I think that at one time or another we’ve all been guilty of self-sabotage when it comes to love. That we’ve had a blind spot that we missed and it totally ruined what could have been a wonderful.
So I want to put out there the first of four major relationship blind spots you may have that could be sabotaging your love life (p.s. this is based on a My Love Thinks online course Head Meets Heart).
Before I state what it is, I want to mention that this blind spot is a little different than the other three. This blind spot is more of a widespread belief that is drastically influencing the dating culture.
So, maybe you’ve got your stuff together, but I challenge you to take a look at this blind spot and see if you’ve noticed yourself falling victim to this cultural misconception.
1) It is what it is and if it’s meant to be it will be
I saw this mentality all the time when I counseled college undergrads and graduate students.
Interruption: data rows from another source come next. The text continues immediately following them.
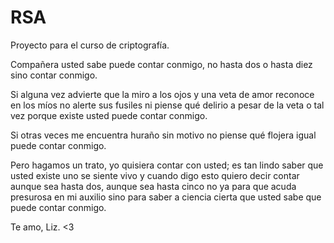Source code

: # RSA

Proyecto para el curso de criptografía.

Compañera usted sabe puede contar conmigo, 
no hasta dos o hasta diez sino contar conmigo. 

Si alguna vez advierte que la miro a los ojos 
y una veta de amor reconoce en los míos 
no alerte sus fusiles ni piense qué delirio 
a pesar de la veta o tal vez porque existe 
usted puede contar conmigo. 

Si otras veces me encuentra huraño sin motivo 
no piense qué flojera igual puede contar conmigo.

Pero hagamos un trato, yo quisiera contar 
con usted; es tan lindo saber que usted existe 
uno se siente vivo y cuando digo esto 
quiero decir contar aunque sea hasta dos,
aunque sea hasta cinco no ya para que acuda 
presurosa en mi auxilio sino para saber 
a ciencia cierta que usted sabe que puede 
contar conmigo.

Te amo, Liz. <3
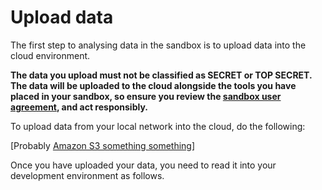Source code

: # Upload data

The first step to analysing data in the sandbox is to upload data into the cloud environment.

<strong>The data you upload must not be classified as SECRET or TOP SECRET. The data will be uploaded to the cloud alongside the tools you have placed in your sandbox, so ensure you review the <a href="https://analyst-sandbox-prototype.herokuapp.com/user-agreement" target="_blank"> sandbox user agreement</a>, and act responsibly.</strong>

To upload data from your local network into the cloud, do the following:


\[Probably [Amazon S3 something something](http://docs.aws.amazon.com/AmazonS3/latest/user-guide/upload-objects.html)\]


Once you have uploaded your data, you need to read it into your development environment as follows.
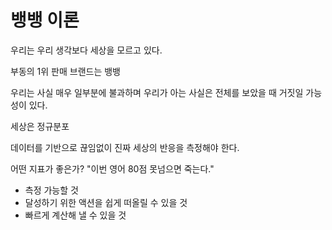 # 뱅뱅 이론

우리는 우리 생각보다 세상을 모르고 있다.

부동의 1위 판매 브랜드는 뱅뱅

우리는 사실 매우 일부분에 불과하며 우리가 아는 사실은 전체를 보았을 때 거짓일 가능성이 있다.

세상은 정규분포

데이터를 기반으로 끊임없이 진짜 세상의 반응을 측정해야 한다.

어떤 지표가 좋은가? "이번 영어 80점 못넘으면 죽는다."
* 측정 가능할 것
* 달성하기 위한 액션을 쉽게 떠올릴 수 있을 것
* 빠르게 계산해 낼 수 있을 것




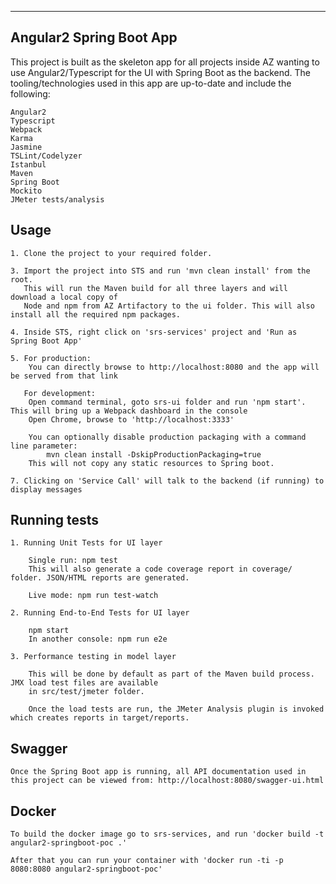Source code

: -------------------------
Angular2 Spring Boot App
-------------------------

  This project is built as the skeleton app for all projects inside AZ wanting to use Angular2/Typescript for the UI with Spring Boot as the backend. The tooling/technologies used
  in this app are up-to-date and include the following:

	Angular2
	Typescript
	Webpack
	Karma
	Jasmine
	TSLint/Codelyzer
	Istanbul
	Maven
	Spring Boot
	Mockito
	JMeter tests/analysis

	
  Usage	
  -----
  
	1. Clone the project to your required folder.
	
	3. Import the project into STS and run 'mvn clean install' from the root. 
	   This will run the Maven build for all three layers and will download a local copy of 
	   Node and npm from AZ Artifactory to the ui folder. This will also install all the required npm packages.
	
	4. Inside STS, right click on 'srs-services' project and 'Run as Spring Boot App'
	
	5. For production: 
		You can directly browse to http://localhost:8080 and the app will be served from that link
	   
	   For development: 
		Open command terminal, goto srs-ui folder and run 'npm start'. This will bring up a Webpack dashboard in the console
		Open Chrome, browse to 'http://localhost:3333'	
	
		You can optionally disable production packaging with a command line parameter: 
			mvn clean install -DskipProductionPackaging=true
		This will not copy any static resources to Spring boot.
	
	7. Clicking on 'Service Call' will talk to the backend (if running) to display messages
	
	
  Running tests
  -------------
  
    1. Running Unit Tests for UI layer

		Single run: npm test
		This will also generate a code coverage report in coverage/ folder. JSON/HTML reports are generated.
		
		Live mode: npm run test-watch
	
	2. Running End-to-End Tests for UI layer

		npm start
		In another console: npm run e2e

	3. Performance testing in model layer

		This will be done by default as part of the Maven build process. JMX load test files are available
		in src/test/jmeter folder.
		
		Once the load tests are run, the JMeter Analysis plugin is invoked which creates reports in target/reports.
	
	
  Swagger	
  -------
	Once the Spring Boot app is running, all API documentation used in this project can be viewed from: http://localhost:8080/swagger-ui.html 

	
  Docker
  ------
	To build the docker image go to srs-services, and run 'docker build -t angular2-springboot-poc .'

	After that you can run your container with 'docker run -ti -p 8080:8080 angular2-springboot-poc'	
	
	
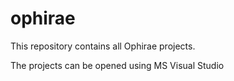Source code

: # ophirae

This repository contains all Ophirae projects.

The projects can be opened using MS Visual Studio
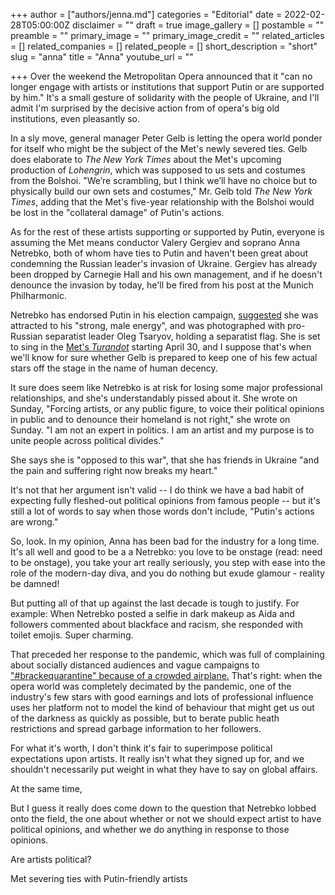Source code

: +++
author = ["authors/jenna.md"]
categories = "Editorial"
date = 2022-02-28T05:00:00Z
disclaimer = ""
draft = true
image_gallery = []
postamble = ""
preamble = ""
primary_image = ""
primary_image_credit = ""
related_articles = []
related_companies = []
related_people = []
short_description = "short"
slug = "anna"
title = "Anna"
youtube_url = ""

+++
Over the weekend the Metropolitan Opera announced that it "can no longer engage with artists or institutions that support Putin or are supported by him." It's a small gesture of solidarity with the people of Ukraine, and I'll admit I'm surprised by the decisive action from of opera's big old institutions, even pleasantly so.

In a sly move, general manager Peter Gelb is letting the opera world ponder for itself who might be the subject of the Met's newly severed ties. Gelb does elaborate to _The New York Times_ about the Met's upcoming production of _Lohengrin_, which was supposed to us sets and costumes from the Bolshoi. "We’re scrambling, but I think we’ll have no choice but to physically build our own sets and costumes," Mr. Gelb told _The New York Times_, adding that  the Met's five-year relationship with the Bolshoi would be lost in the "collateral damage" of Putin's actions.

As for the rest of these artists supporting or supported by Putin, everyone is assuming the Met means conductor Valery Gergiev and soprano Anna Netrebko, both of whom have ties to Putin and haven't been great about condemning the Russian leader's invasion of Ukraine. Gergiev has already been dropped by Carnegie Hall and his own management, and if he doesn't denounce the invasion by today, he'll be fired from his post at the Munich Philharmonic.

Netrebko has endorsed Putin in his election campaign, [suggested](https://www.npr.org/sections/deceptivecadence/2012/02/15/146942131/around-the-classical-internet-february-17-2012) she was attracted to his "strong, male energy", and was photographed with pro-Russian separatist leader Oleg Tsaryov, holding a separatist flag. She is set to sing in the [Met's _Turandot_](https://www.metopera.org/season/2021-22-season/turandot/) starting April 30, and I suppose that's when we'll know for sure whether Gelb is prepared to keep one of his few actual stars off the stage in the name of human decency.

It sure does seem like Netrebko is at risk for losing some major professional relationships, and she's understandably pissed about it. She wrote on Sunday, "Forcing artists, or any public figure, to voice their political opinions in public and to denounce their homeland is not right," she wrote on Sunday. "I am not an expert in politics. I am an artist and my purpose is to unite people across political divides."

She says she is "opposed to this war", that she has friends in Ukraine "and the pain and suffering right now breaks my heart."

It's not that her argument isn't valid -- I do think we have a bad habit of expecting fully fleshed-out political opinions from famous people -- but it's still a lot of words to say when those words don't include, "Putin's actions are wrong."

So, look. In my opinion, Anna has been bad for the industry for a long time. It's all well and good to be a a Netrebko: you love to be onstage (read: need to be onstage), you take your art really seriously, you step with ease into the role of the modern-day diva, and you do nothing but exude glamour - reality be damned!

But putting all of that up against the last decade is tough to justify. For example: When Netrebko posted a selfie in dark makeup as Aida and followers commented about blackface and racism, she responded with toilet emojis. Super charming. 

That preceded her response to the pandemic, which was full of complaining about socially distanced audiences and vague campaigns to ["#brackequarantine" because of a crowded airplane.](/guys-stop-telling-people-to-breakquarantine-because-of-a-crowded-plane/) That's right: when the opera world was completely decimated by the pandemic, one of the industry's few stars with good earnings and lots of professional influence uses her platform not to model the kind of behaviour that might get us out of the darkness as quickly as possible, but to berate public heath restrictions and spread garbage information to her followers. 

For what it's worth, I don't think it's fair to superimpose political expectations upon artists. It really isn't what they signed up for, and we shouldn't necessarily put weight in what they have to say on global affairs.

At the same time, 

But I guess it really does come down to the question that Netrebko lobbed onto the field, the one about whether or not we should expect artist to have political opinions, and whether we do anything in response to those opinions. 

Are artists political?

Met severing ties with Putin-friendly artists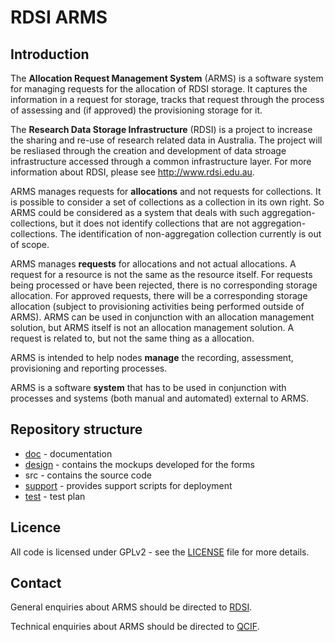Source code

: # RDSI ARMS

## Introduction

The **Allocation Request Management System** (ARMS) is a software
system for managing requests for the allocation of RDSI storage.
It captures the information in a request for storage,
tracks that request through the process of assessing and (if approved)
the provisioning storage for it.

The **Research Data Storage Infrastructure** (RDSI) is a project to
increase the sharing and re-use of research related data in
Australia. The project will be resliased through the creation and
development of data stroage infrastructure accessed through a common
infrastructure layer. For more information about RDSI, please see
<http://www.rdsi.edu.au>.

ARMS manages requests for **allocations** and not requests for
collections. It is possible to consider a set of collections as a
collection in its own right. So ARMS could be considered as a system
that deals with such aggregation-collections, but it does not identify
collections that are not aggregation-collections. The identification
of non-aggregation collection currently is out of scope.

ARMS manages **requests** for allocations and not actual
allocations. A request for a resource is not the same as the resource
itself. For requests being processed or have been rejected, there is
no corresponding storage allocation. For approved requests, there will
be a corresponding storage allocation (subject to provisioning
activities being performed outside of ARMS). ARMS can be used in
conjunction with an allocation management solution, but ARMS itself is
not an allocation management solution. A request is related to, but
not the same thing as a allocation.

ARMS is intended to help nodes **manage** the recording, assessment,
provisioning and reporting processes.

ARMS is a software **system** that has to be used in conjunction with
processes and systems (both manual and automated) external to ARMS.


## Repository structure

* [doc](doc) - documentation
* [design](design) - contains the mockups developed for the forms
* src - contains the source code
* [support](support) - provides support scripts for deployment
* [test](test) - test plan

## Licence

All code is licensed under GPLv2 - see the [LICENSE](./LICENSE) file
for more details.

## Contact

General enquiries about ARMS should be directed to [RDSI](http://www.rdsi.edu.au).

Technical enquiries about ARMS should be directed to [QCIF](http://www.qcif.edu.au).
It usually went something like this:
“This girl I am talking to didn’t text me back. Last time we hung out, we had kind of got into an argument so I guess now she’s not into me.”
“ I’d say something like, “have you called her? Or reached out in any way besides texting?”
“Was there a resolution to your argument?”
“Has there been anything else that caused you to think the relationship wasn’t going well?”
“No, not really but I didn’t hear back so I guess it just wasn’t meant to be.”
At this point, I tended to push the client a little bit to examine their own passivity in relationships and whether or not it actually got him or her the result they desired.
Because so often the issues were so minor, yet the relationships they said they valued would be totally lost because of a lack of intentionality and assertiveness about what they wanted.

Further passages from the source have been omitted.